▸ **WHAT YOU NEED TO DO**:
Show me each line of the listing below where the word "results" appears.
____________
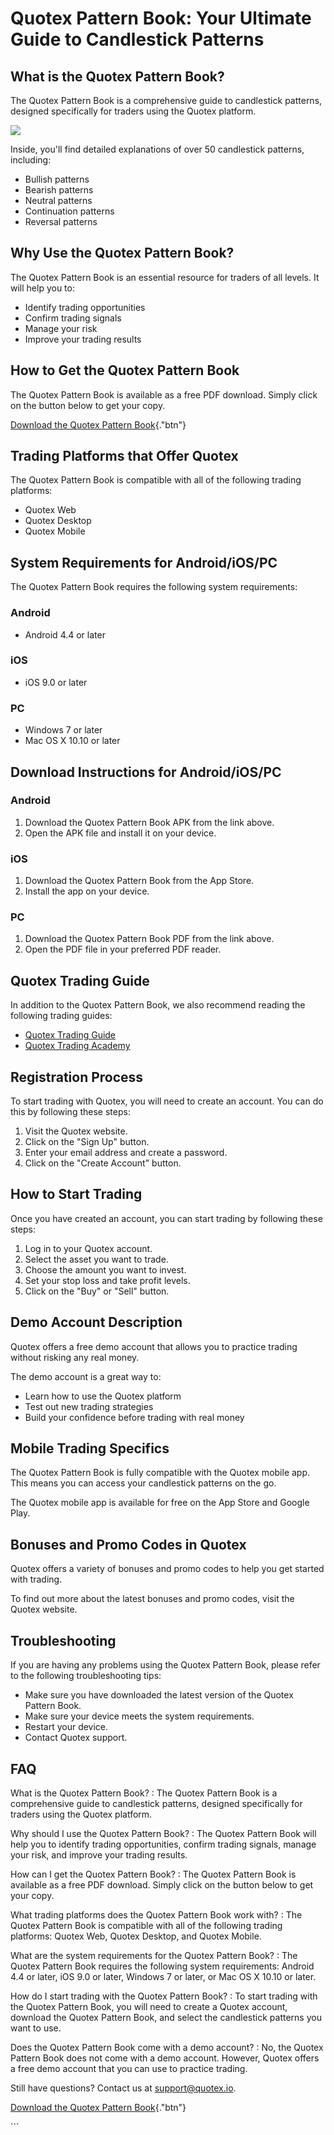# Quotex Pattern Book: Your Ultimate Guide to Candlestick Patterns

## What is the Quotex Pattern Book?

The Quotex Pattern Book is a comprehensive guide to candlestick
patterns, designed specifically for traders using the Quotex platform.

[![](https://static.quotex.io/files/4_en/300_250.jpg)](https://traff.sbs/brokerqxlid)

Inside, you\'ll find detailed explanations of over 50 candlestick
patterns, including:

-   Bullish patterns
-   Bearish patterns
-   Neutral patterns
-   Continuation patterns
-   Reversal patterns

## Why Use the Quotex Pattern Book?

The Quotex Pattern Book is an essential resource for traders of all
levels. It will help you to:

-   Identify trading opportunities
-   Confirm trading signals
-   Manage your risk
-   Improve your trading results

## How to Get the Quotex Pattern Book

The Quotex Pattern Book is available as a free PDF download. Simply
click on the button below to get your copy.

[Download the Quotex Pattern
Book](\%22https://traff.sbs/brokerqxlid\%22){."btn"}

## Trading Platforms that Offer Quotex

The Quotex Pattern Book is compatible with all of the following trading
platforms:

-   Quotex Web
-   Quotex Desktop
-   Quotex Mobile

## System Requirements for Android/iOS/PC

The Quotex Pattern Book requires the following system requirements:

### Android

-   Android 4.4 or later

### iOS

-   iOS 9.0 or later

### PC

-   Windows 7 or later
-   Mac OS X 10.10 or later

## Download Instructions for Android/iOS/PC

### Android

1.  Download the Quotex Pattern Book APK from the link above.
2.  Open the APK file and install it on your device.

### iOS

1.  Download the Quotex Pattern Book from the App Store.
2.  Install the app on your device.

### PC

1.  Download the Quotex Pattern Book PDF from the link above.
2.  Open the PDF file in your preferred PDF reader.

## Quotex Trading Guide

In addition to the Quotex Pattern Book, we also recommend reading the
following trading guides:

-   [Quotex Trading Guide](\%22https://quotex.io/en/platform/guide\%22)
-   [Quotex Trading
    Academy](\%22https://quotex.io/en/trading-academy\%22)

## Registration Process

To start trading with Quotex, you will need to create an account. You
can do this by following these steps:

1.  Visit the Quotex website.
2.  Click on the "Sign Up" button.
3.  Enter your email address and create a password.
4.  Click on the "Create Account" button.

## How to Start Trading

Once you have created an account, you can start trading by following
these steps:

1.  Log in to your Quotex account.
2.  Select the asset you want to trade.
3.  Choose the amount you want to invest.
4.  Set your stop loss and take profit levels.
5.  Click on the "Buy" or "Sell" button.

## Demo Account Description

Quotex offers a free demo account that allows you to practice trading
without risking any real money.

The demo account is a great way to:

-   Learn how to use the Quotex platform
-   Test out new trading strategies
-   Build your confidence before trading with real money

## Mobile Trading Specifics

The Quotex Pattern Book is fully compatible with the Quotex mobile app.
This means you can access your candlestick patterns on the go.

The Quotex mobile app is available for free on the App Store and Google
Play.

## Bonuses and Promo Codes in Quotex

Quotex offers a variety of bonuses and promo codes to help you get
started with trading.

To find out more about the latest bonuses and promo codes, visit the
Quotex website.

## Troubleshooting

If you are having any problems using the Quotex Pattern Book, please
refer to the following troubleshooting tips:

-   Make sure you have downloaded the latest version of the Quotex
    Pattern Book.
-   Make sure your device meets the system requirements.
-   Restart your device.
-   Contact Quotex support.

## FAQ

What is the Quotex Pattern Book?
:   The Quotex Pattern Book is a comprehensive guide to candlestick
    patterns, designed specifically for traders using the Quotex
    platform.

Why should I use the Quotex Pattern Book?
:   The Quotex Pattern Book will help you to identify trading
    opportunities, confirm trading signals, manage your risk, and
    improve your trading results.

How can I get the Quotex Pattern Book?
:   The Quotex Pattern Book is available as a free PDF download. Simply
    click on the button below to get your copy.

What trading platforms does the Quotex Pattern Book work with?
:   The Quotex Pattern Book is compatible with all of the following
    trading platforms: Quotex Web, Quotex Desktop, and Quotex Mobile.

What are the system requirements for the Quotex Pattern Book?
:   The Quotex Pattern Book requires the following system requirements:
    Android 4.4 or later, iOS 9.0 or later, Windows 7 or later, or Mac
    OS X 10.10 or later.

How do I start trading with the Quotex Pattern Book?
:   To start trading with the Quotex Pattern Book, you will need to
    create a Quotex account, download the Quotex Pattern Book, and
    select the candlestick patterns you want to use.

Does the Quotex Pattern Book come with a demo account?
:   No, the Quotex Pattern Book does not come with a demo account.
    However, Quotex offers a free demo account that you can use to
    practice trading.

Still have questions? Contact us at support@quotex.io.

[Download the Quotex Pattern
Book](\%22https://traff.sbs/brokerqxlid\%22){."btn"}

\`\`\`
____________
▸ **RESPONSE BELOW**:
-   Improve your trading results
    improve your trading results.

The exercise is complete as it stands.